É um cenário tão positivo que o governo poderia estar falando em coisas como redução do déficit primário, redução da dívida pública, redução de impostos e redistribuição da carga tributária. Só que não vai ser assim em ano eleitoral.
Tome-se a questão da folga no teto de gastos criada pela inflação. Esse não é um valor que o governo é obrigado a gastar. Como se trata de um teto, o mecanismo serve somente para limitar o gasto. Ele não é um piso. Mas a tendência em ano eleitoral é que a folga seja usada para o menos prioritário dos gastos, um reajuste para o funcionalismo.

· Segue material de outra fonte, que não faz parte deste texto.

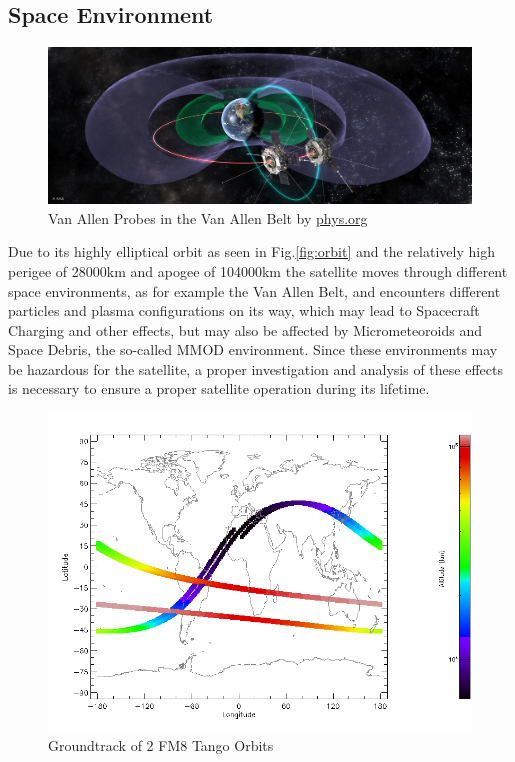 \subsection{Space Environment}

\begin{figure}[h]
	\centering
	\includegraphics[width=\linewidth+5em]{images/mysteriesofe}
		\caption{Van Allen Probes in the Van Allen Belt by \href{http://cdn.phys.org/newman/gfx/news/hires/2013/mysteriesofe.jpg}{phys.org}}
	\label{fig:worldmap}
\end{figure}

Due to its highly elliptical orbit as seen in Fig.\ref{fig:orbit} and the relatively high perigee of 28000km and apogee of 104000km the satellite moves through different space environments, as for example the Van Allen Belt, and encounters different particles and plasma configurations on its way, which may lead to Spacecraft Charging and other effects, but may also be affected by Micrometeoroids and Space Debris, the so-called MMOD environment. Since these environments may be hazardous for the satellite, a proper investigation and analysis of these effects is necessary to ensure a proper satellite operation during its lifetime.

\begin{figure}[H]
	\centering
	\includegraphics[width=\linewidth-15em]{spenvis/worldmap_2_orb}
		\caption{Groundtrack of 2 FM8 Tango Orbits}
	\label{fig:worldmap}
\end{figure}

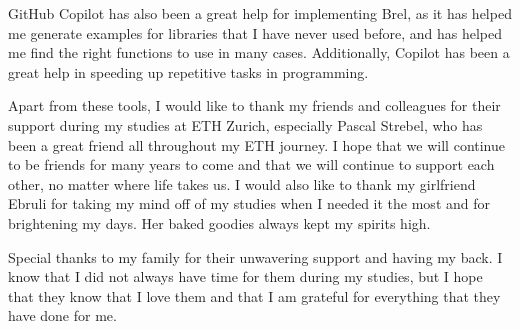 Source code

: GitHub Copilot has also been a great help for implementing Brel, 
as it has helped me generate examples for libraries that I have never used before,
and has helped me find the right functions to use in many cases.
Additionally, Copilot has been a great help in speeding up repetitive tasks in programming.

Apart from these tools, I would like to thank my friends and colleagues for their support during my studies at ETH Zurich,
especially Pascal Strebel, who has been a great friend all throughout my ETH journey.
I hope that we will continue to be friends for many years to come and that we will continue to support each other, no matter where life takes us.
I would also like to thank my girlfriend Ebruli for taking my mind off of my studies when I needed it the most and
for brightening my days. 
Her baked goodies always kept my spirits high.

Special thanks to my family for their unwavering support and having my back.
I know that I did not always have time for them during my studies, 
but I hope that they know that I love them and that I am grateful for everything that they have done for me.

O governo vem falando também em repaginar o Bolsa Família como forma de legitimar o gasto da folga no teto, o que não é correto. É possível melhorar o gasto social remanejando coisas que já existem, como o abono salarial – proposta refutada no ano passado pelo presidente Jair Bolsonaro – ou fazendo uma redução em benefícios fiscais.
Outro exemplo da agenda eleitoral é o projeto de reforma do Imposto de Renda. Seu princípio é eleitoral, o cumprimento da promessa de ajuste da tabela feita por Bolsonaro. Aparentemente, a correção foi feita a contragosto pela equipe econômica, já que a compensação da menor arrecadação é feita em parte com um limite para o uso da declaração simplificada de IR. Outro problema do projeto é que ele onera dividendos e investimentos que eram isentos de imposto sem permitir a redução de impostos sobre o consumo.
Parece que a equipe econômica deixou “gordura” suficiente no projeto do IR para que ele seja aprovado mais rapidamente no Congresso. É possível que uma redução na alíquota proposta sobre dividendos e a redução do IR sobre empresas sem escalonamento viabilizem a aprovação do projeto.
Uma alternativa melhor neste momento seria um projeto de IR desvinculado da questão da tabela e focado na tributação de dividendos e investimentos isentos, e atrelado a uma redução dos impostos sobre consumo. Se isso avançasse junto com o projeto de unificação de tributos que tramita no Congresso, a alíquota única poderia ser menor, beneficiando todos os consumidores. A folga pequena fiscal ajudaria nesse processo porque mitigaria o risco arrecadatório na transição do sistema.
A correção da tabela, vista isoladamente, não é melhor do que uma redução dos impostos sobre o consumo, apesar de ser uma promessa de campanha. Talvez por isso mesmo a equipe econômica tenha proposto alterações no desconto simplificado. Aqui, a melhor saída seria uma correção menor da tabela e compensada apenas pelo “imposto inflacionário” – por não haver redução de tributo, não é preciso haver compensação com outras fontes de receita.
Para completar o cenário positivo, a Câmara aprovou na semana passada um projeto de lei que autoriza o Banco Central a receber depósitos voluntários dos bancos. Isso vai melhorar a gestão da dívida pública porque, com o tempo, o BC precisará de menos títulos públicos para gerir a política monetária. Ao mesmo tempo, o governo tem até setembro para apresentar seu plano para a redução à metade dos benefícios fiscais existentes, seguindo o que determina a PEC Emergencial. São dois fatos que jogam a favor do ajuste fiscal.
O cenário atual, portanto, permitiria o encaminhamento de reformas muito mais ousadas do que o governo e o Congresso parecem dispostos a fazer na esfera fiscal. Sem fazer populismo com a tabela do IR, sem aumentar salários funcionalismo e outros gastos, há espaço para manter o ajuste fiscal e fazer uma reforma que simplifique impostos, redirecione a carga tributária do consumo para a renda e até reduza levemente a carga tributária.